Massachusetts confirmed 24 new deaths and 1,097 more coronavirus cases Sunday, marking the second straight day the state has announced more than 1,000 new COVID-19 cases.
The high case numbers two days in a row from the Department of Public Health -- the likes of which haven't been seen since mid May -- continue to show a marked increase in the number of cases being reported in the state this fall.
There have now been 9,640 confirmed deaths and 147,120 cases, according to the Department of Public Health. The percentage of coronavirus tests coming back positive, on average, remained at 1.5%, according to Sunday's report.
The total number of coronavirus deaths in the daily COVID-19 report, however, is listed as 9,864, which would indicate that there are 224 deaths that are considered probably related to the virus at this time.
The number of patients hospitalized for COVID-19 decreased slightly to 538. Of that number, 109 were listed as being in intensive care units and 45 are intubated, health officials said.
Sunday's new numbers come as local medical experts continue to warn about rising COVID cases in the state. One Harvard epidemiologist says Massachusetts is headed toward what he calls "a perfect and terrible storm" because the pandemic will overlap with the flu season in the coming months.
More on Coronavirus in Mass.
Gov.

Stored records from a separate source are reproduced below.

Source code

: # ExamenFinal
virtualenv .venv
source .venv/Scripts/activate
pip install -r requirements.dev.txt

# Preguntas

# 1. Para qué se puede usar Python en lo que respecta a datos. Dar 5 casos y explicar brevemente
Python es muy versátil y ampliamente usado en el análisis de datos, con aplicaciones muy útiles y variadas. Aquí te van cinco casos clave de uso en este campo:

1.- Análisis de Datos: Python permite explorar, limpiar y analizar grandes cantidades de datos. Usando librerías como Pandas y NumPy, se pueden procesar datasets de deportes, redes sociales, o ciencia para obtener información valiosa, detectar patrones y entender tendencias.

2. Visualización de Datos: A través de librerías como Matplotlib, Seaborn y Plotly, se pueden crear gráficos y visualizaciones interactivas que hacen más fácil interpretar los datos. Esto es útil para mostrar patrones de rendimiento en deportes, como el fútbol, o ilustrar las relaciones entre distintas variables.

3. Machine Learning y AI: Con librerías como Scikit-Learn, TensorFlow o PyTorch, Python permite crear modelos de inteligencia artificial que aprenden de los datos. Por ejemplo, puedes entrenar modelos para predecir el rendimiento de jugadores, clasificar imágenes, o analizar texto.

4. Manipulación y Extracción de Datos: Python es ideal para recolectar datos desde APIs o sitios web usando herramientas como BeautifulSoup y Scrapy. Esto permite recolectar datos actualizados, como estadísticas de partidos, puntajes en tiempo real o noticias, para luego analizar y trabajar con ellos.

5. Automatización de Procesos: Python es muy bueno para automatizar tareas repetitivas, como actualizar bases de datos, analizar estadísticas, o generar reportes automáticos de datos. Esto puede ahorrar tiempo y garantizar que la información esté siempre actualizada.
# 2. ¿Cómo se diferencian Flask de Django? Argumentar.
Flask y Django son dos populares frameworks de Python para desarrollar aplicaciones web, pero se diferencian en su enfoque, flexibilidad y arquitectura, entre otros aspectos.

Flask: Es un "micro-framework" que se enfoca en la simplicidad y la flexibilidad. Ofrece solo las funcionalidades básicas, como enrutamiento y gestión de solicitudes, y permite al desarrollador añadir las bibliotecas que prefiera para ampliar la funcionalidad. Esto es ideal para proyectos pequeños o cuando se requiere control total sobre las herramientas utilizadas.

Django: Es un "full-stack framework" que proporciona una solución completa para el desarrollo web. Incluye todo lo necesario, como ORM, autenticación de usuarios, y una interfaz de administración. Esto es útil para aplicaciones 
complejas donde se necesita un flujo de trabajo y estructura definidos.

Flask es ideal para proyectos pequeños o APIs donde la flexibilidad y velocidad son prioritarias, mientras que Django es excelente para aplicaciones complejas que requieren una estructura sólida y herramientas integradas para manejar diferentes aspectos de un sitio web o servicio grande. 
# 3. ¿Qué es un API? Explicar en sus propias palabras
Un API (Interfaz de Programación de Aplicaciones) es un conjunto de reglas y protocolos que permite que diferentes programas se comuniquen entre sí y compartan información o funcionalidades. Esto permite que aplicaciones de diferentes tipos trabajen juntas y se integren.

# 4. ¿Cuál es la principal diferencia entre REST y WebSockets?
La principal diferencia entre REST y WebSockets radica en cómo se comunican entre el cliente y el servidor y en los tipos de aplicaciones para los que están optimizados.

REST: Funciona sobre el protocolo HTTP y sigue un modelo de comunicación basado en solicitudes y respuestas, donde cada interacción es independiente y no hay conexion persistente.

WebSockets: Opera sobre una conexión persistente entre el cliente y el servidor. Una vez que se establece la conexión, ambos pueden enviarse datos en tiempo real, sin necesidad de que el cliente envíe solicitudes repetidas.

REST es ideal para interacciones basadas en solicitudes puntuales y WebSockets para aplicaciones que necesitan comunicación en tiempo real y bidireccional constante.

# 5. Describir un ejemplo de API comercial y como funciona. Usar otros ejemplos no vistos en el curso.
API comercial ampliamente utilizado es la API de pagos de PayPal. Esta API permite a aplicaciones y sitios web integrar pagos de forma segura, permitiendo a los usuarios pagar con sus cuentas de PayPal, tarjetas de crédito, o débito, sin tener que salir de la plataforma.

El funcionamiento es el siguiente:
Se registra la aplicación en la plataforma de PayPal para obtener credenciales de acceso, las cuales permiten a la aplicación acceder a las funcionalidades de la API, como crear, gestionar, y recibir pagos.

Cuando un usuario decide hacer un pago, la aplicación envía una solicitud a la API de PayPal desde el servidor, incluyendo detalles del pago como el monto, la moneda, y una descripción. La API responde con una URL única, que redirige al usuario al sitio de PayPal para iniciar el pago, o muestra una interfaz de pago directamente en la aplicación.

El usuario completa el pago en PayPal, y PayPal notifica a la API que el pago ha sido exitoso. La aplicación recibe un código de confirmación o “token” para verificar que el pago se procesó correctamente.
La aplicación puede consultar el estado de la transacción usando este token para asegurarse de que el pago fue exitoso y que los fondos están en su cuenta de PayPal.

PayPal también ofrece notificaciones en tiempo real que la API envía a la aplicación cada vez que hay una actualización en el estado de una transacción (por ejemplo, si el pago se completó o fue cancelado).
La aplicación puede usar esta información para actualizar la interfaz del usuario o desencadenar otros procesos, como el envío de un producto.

Charlie Baker said last week that young adults are driving the largest chunk of growth in COVID-19 positive test rates amid a statewide uptick in transmission, prompting the administration to renew its warnings against large gatherings and other unregulated social activity.
As state and local officials ramp up enforcement of public health protocols, Baker said Tuesday that most of the recent growth in infections has come not from dining or other public activities, but from "informal events and social gatherings."
"Those are the places and spaces where, if people are asymptomatic, they will give it to somebody else if neither of them are wearing a mask and they're engaged in close contact over an extended period of time," Baker said. "That's exactly what happens when people get together to have a house party or a backyard party or some other celebration -- the kinds of stuff we used to do, once upon a time, as a matter of course almost every weekend."
The state's COVID enforcement team in recent weeks has observed private parties bringing together dozens or hundreds of people -- often young -- in close quarters and with spotty use of masks, according to Health and Human Services Secretary Marylou Sudders.
See the weekly Massachusetts town-by-town coronavirus risk map here.
In Marblehead, the public high school has switched to full remote learning effective immediately after police were called to a house party where young people had gathered and were ignoring all coronavirus precautions, the superintendent announced Sunday.
Party attendees were sharing drinks and were not practicing social distancing or wearing face coverings at the Friday night gathering, Marblehead Superintendent John Buckey said in a letter to district families.
"I understand young people’s desire to be together, as far away from adults as possible. In choosing to ignore the rules set down by the Governor and our community in the pandemic, however, we are not just endangering individuals… we are also potentially harming the community at large," Buckey said. "This isn’t just a school conversation. This is a community conversation. And the bottom line is that what we don’t know about this situation absolutely CAN hurt us."